This weakness occurs when input filtering or transformation logic unintentionally converts multiple different inputs into a single output value, and that…
This weakness occurs when input filtering or transformation logic unintentionally converts multiple different inputs into a single output value, and that output is not validated independently. An attacker can exploit this by crafting input that passes the filter but collapses into a dangerous value during processing. The result is a bypass of intended security controls.
02How It Happens
The vulnerability arises when a developer applies a transformation (such as normalization, encoding removal, or case conversion) to user input with the assumption that the transformation is reversible or that it preserves safety properties.
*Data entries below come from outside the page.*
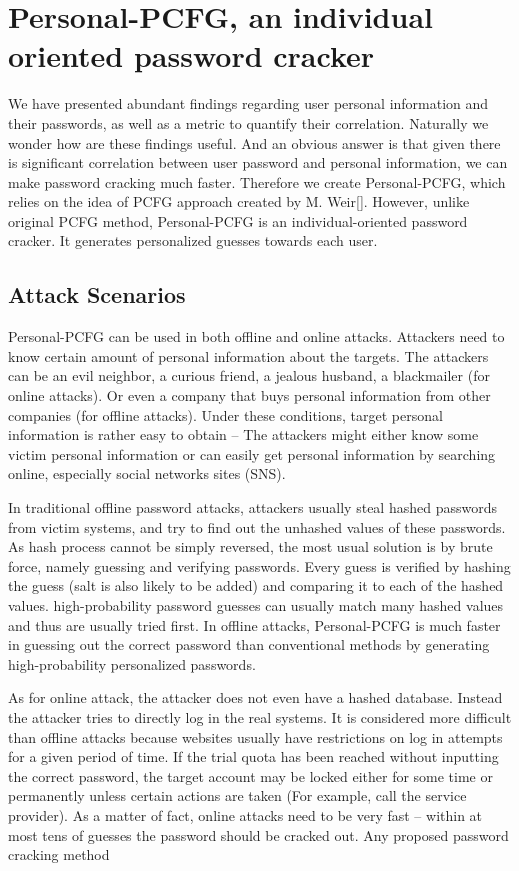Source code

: \documentclass{sig-alternate}
\begin{document}
\section{Personal-PCFG, an individual oriented password cracker}
\label{personalpcfg}
We have presented abundant findings regarding user personal information and their passwords, as well as a metric to quantify their correlation. Naturally we wonder how are these findings useful. And an obvious answer is that given there is significant correlation between user password and personal information, we can make password cracking much faster. Therefore we create Personal-PCFG, which relies on the idea of PCFG approach created by M. Weir[]. However, unlike original PCFG method, Personal-PCFG is an individual-oriented password cracker. It generates personalized guesses towards each user.

\subsection{Attack Scenarios}
Personal-PCFG can be used in both offline and online attacks. Attackers need to know certain amount of personal information about the targets. The attackers can be an evil neighbor, a curious friend, a jealous husband, a blackmailer (for online attacks). Or even a company that buys personal information from other companies (for offline attacks). Under these conditions, target personal information is rather easy to obtain -- The attackers might either know some victim personal information or can easily get personal information by searching online, especially social networks sites (SNS). 

In traditional offline password attacks, attackers usually steal hashed passwords from victim systems, and try to find out the unhashed values of these passwords. As hash process cannot be simply reversed, the most usual solution is by brute force, namely guessing and verifying passwords. Every guess is verified by hashing the guess (salt is also likely to be added) and comparing it to each of the hashed values. high-probability password guesses can usually match many hashed values and thus are usually tried first. In offline attacks, Personal-PCFG is much faster in guessing out the correct password than conventional methods by generating high-probability personalized passwords.

As for online attack, the attacker does not even have a hashed database. Instead the attacker tries to directly log in the real systems. It is considered more difficult than offline attacks because websites usually have restrictions on log in attempts for a given period of time. If the trial quota has been reached without inputting the correct password, the target account may be locked either for some time or permanently unless certain actions are taken (For example, call the service provider). As a matter of fact, online attacks need to be very fast -- within at most tens of guesses the password should be cracked out. Any proposed password cracking method 
\end{document}
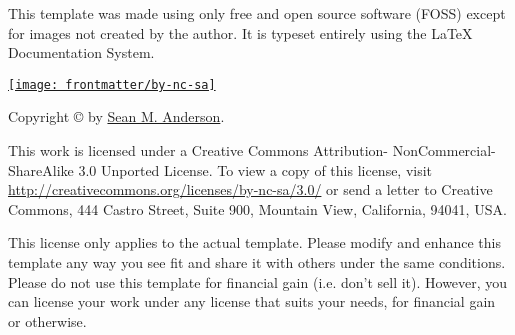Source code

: \null
\vfill
\begin{flushleft}
This template was made using only free and open source software (FOSS) except for images not created by the author. It is typeset entirely using the \LaTeX{} Documentation System.
\vspace{0.7cm}

{\href{http://creativecommons.org/licenses/by-nc-sa/3.0/}{\texttt{[image: frontmatter/by-nc-sa]}}}

Copyright {\sffamily\copyright{}} \the\year{} by \href{http://www.roguephysicist.org}{Sean M. Anderson}.

This work is licensed under a Creative Commons Attribution- NonCommercial-ShareAlike 3.0 Unported License. To view a copy of this license, visit \url{http://creativecommons.org/licenses/by-nc-sa/3.0/} or send a letter to Creative Commons, 444 Castro Street, Suite 900, Mountain View, California, 94041, USA.

This license only applies to the actual template. Please modify and enhance this template any way you see fit and share it with others under the same conditions. Please do not use this template for financial gain (i.e. don't sell it). However, you can license your work under any license that suits your needs, for financial gain or otherwise.
\end{flushleft}
\clearpage
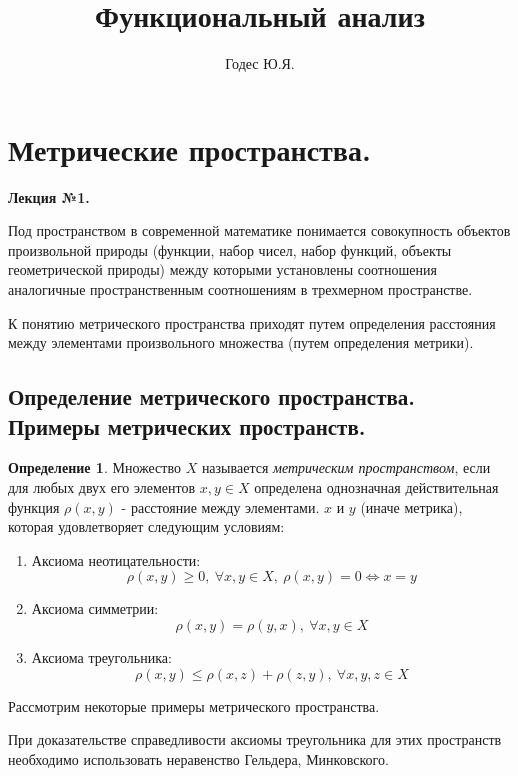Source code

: \documentclass[14pt,a4paper]{extarticle}
\title{\textbf{Функциональный анализ}}
\author{Годес Ю.Я.}
\date{}
\theoremstyle{definition}
\newtheorem{definition}{Определение}[section]
\theoremstyle{remark}
\renewcommand{\[}{\begin{dmath*}[compact]}
\renewcommand{\]}{\end{dmath*}}
\newcommand{\be}{\begin{enumerate}}
\newcommand{\ee}{\end{enumerate}}
\newcommand{\sep}{ , \ \allowbreak }
\begin{document}
\sloppy
\maketitle

\tableofcontents

\section{Метрические пространства.} \label{sec:mp}

\textbf{Лекция №1.}

Под пространством в современной математике понимается совокупность объектов
произвольной природы (функции, набор чисел, набор функций, объекты
геометрической природы) между которыми установлены соотношения аналогичные
пространственным соотношениям в трехмерном пространстве.

К понятию метрического пространства приходят путем определения расстояния между
элементами произвольного множества (путем определения метрики).

\subsection{Определение метрического пространства.
Примеры метрических пространств.}

\begin{definition}
  Множество $X$ называется \textit{метрическим пространством},
  если для любых двух его элементов $x, y \in X$
  определена однозначная действительная функция
  $\rho(x, y)$ - расстояние между элементами.
  $x$ и $y$ (иначе метрика), которая удовлетворяет следующим условиям:

  \be
    \item Аксиома неотицательности:
    \[ {\rho(x, y) \geq 0} \sep {\forall x, y \in X} \sep
    {\rho(x, y) = 0} \Leftrightarrow {x = y} \]
    \item Аксиома симметрии:
    \[{\rho(x, y) = \rho(y, x)} \sep {\forall x, y \in X}\]
    \item Аксиома треугольника:
    \[\rho(x, y) \leq {\rho(x, z) + \rho(z, y)} \sep
    {\forall x, y, z \in X}\]
  \ee
\end{definition}

Рассмотрим некоторые примеры метрического пространства.

При доказательстве справедливости аксиомы треугольника для этих пространств
необходимо использовать неравенство Гельдера, Минковского.
\end{document}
However, if multiple distinct inputs can collapse into the same output, and that output is then used in a security-sensitive context without re-validation, an attacker can supply an input that appears safe before transformation but becomes dangerous after it.
Common scenarios include:
- Path traversal via normalization: Multiple representations of the same path (e.g., ..%2f, ..%5c, ..\\) collapse into ../ after decoding and normalization, bypassing a blacklist that only checked the original form.
- Encoding bypass: Double-encoded or mixed-case input collapses into a dangerous string after decoding, evading a filter applied to the pre-decoded form.
- Case folding: Input filtered in one case collapses into a different case during processing, bypassing a case-sensitive blacklist.
03Real-World Impact
An attacker can bypass input validation and execute unintended operations: accessing files outside intended directories, injecting SQL or script code, executing arbitrary commands, or escalating privileges. The impact depends on the context—file access vulnerabilities can lead to information disclosure, while injection flaws can enable code execution or data manipulation.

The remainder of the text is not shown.